## Problem requirements
Once the images are set aside, write out the rest of the records exactly.

## The input
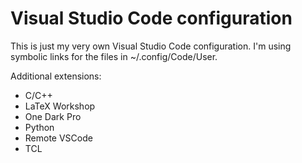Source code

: # Visual Studio Code configuration

This is just my very own Visual Studio Code configuration. I'm using symbolic links for the files 
in ~/.config/Code/User.

Additional extensions:
- C/C++
- LaTeX Workshop
- One Dark Pro
- Python
- Remote VSCode
- TCL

## Output
Source code

: # Visual Studio Code configuration

This is just my very own Visual Studio Code configuration. I'm using symbolic links for the files 
in ~/.config/Code/User.

Additional extensions:
- C/C++
- LaTeX Workshop
- One Dark Pro
- Python
- Remote VSCode
- TCL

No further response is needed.